> [Assigned task]:
Take the entries that follow and return exactly the lines from the one holding "every scene as a root node" through the one holding "this realtionship is", both included. Nothing else is needed.

> [Stored items]:
▶

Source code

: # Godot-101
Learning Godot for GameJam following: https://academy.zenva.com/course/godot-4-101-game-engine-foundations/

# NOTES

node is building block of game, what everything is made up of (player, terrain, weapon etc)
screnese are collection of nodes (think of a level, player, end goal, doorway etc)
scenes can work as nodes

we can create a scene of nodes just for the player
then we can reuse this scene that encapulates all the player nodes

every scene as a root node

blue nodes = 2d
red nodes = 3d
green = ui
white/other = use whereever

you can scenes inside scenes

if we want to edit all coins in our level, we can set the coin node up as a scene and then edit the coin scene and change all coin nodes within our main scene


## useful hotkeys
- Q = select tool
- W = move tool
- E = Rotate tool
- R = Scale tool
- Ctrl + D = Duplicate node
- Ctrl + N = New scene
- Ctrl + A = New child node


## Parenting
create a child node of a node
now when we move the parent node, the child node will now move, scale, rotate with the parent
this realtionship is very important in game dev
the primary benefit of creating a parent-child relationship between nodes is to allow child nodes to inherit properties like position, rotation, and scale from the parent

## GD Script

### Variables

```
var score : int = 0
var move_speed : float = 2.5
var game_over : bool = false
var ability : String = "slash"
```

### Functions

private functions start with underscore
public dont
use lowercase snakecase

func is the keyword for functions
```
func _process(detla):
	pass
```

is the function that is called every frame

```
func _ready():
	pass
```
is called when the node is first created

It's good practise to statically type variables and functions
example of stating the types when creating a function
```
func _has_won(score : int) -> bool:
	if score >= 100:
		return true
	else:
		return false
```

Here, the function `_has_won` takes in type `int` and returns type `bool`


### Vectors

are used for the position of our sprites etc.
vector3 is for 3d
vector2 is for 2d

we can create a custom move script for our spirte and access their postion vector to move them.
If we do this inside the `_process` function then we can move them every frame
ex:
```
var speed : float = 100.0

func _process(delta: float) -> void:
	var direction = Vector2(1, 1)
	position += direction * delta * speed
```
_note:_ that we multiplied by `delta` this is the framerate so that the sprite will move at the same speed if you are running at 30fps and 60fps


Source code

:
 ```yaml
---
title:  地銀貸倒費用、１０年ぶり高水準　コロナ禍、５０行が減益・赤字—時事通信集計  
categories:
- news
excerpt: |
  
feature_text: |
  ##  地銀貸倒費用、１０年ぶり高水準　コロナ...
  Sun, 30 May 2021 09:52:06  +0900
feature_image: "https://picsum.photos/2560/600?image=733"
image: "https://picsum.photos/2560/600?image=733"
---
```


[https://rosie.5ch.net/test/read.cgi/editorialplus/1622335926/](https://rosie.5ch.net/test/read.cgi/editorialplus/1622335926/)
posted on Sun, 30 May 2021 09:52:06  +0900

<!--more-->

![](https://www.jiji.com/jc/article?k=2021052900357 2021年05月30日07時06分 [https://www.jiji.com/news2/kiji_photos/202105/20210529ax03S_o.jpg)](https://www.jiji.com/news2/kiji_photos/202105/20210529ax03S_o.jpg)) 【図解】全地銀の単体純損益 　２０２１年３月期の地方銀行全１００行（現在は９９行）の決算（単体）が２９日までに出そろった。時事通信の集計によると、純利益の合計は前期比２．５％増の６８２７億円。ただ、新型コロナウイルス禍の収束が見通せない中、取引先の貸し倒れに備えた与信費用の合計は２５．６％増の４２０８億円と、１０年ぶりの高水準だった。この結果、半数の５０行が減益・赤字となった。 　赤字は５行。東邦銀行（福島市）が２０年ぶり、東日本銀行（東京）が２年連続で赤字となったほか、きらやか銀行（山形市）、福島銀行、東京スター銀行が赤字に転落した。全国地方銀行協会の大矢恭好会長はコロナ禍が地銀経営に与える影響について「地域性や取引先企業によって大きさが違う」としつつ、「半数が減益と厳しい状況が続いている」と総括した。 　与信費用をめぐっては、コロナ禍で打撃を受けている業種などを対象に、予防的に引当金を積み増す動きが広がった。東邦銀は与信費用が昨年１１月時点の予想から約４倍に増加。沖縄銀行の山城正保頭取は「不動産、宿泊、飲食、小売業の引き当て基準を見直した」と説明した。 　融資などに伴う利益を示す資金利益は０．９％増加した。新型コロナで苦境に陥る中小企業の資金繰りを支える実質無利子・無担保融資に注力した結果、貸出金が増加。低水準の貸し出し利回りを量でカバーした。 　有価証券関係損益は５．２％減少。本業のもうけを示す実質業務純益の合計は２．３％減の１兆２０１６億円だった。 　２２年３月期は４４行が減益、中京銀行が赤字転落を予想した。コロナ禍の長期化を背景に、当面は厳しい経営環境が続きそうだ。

◀

> [Solution to this problem]:
every scene as a root node

blue nodes = 2d
red nodes = 3d
green = ui
white/other = use whereever

you can scenes inside scenes

if we want to edit all coins in our level, we can set the coin node up as a scene and then edit the coin scene and change all coin nodes within our main scene


## useful hotkeys
- Q = select tool
- W = move tool
- E = Rotate tool
- R = Scale tool
- Ctrl + D = Duplicate node
- Ctrl + N = New scene
- Ctrl + A = New child node


## Parenting
create a child node of a node
now when we move the parent node, the child node will now move, scale, rotate with the parent
this realtionship is very important in game dev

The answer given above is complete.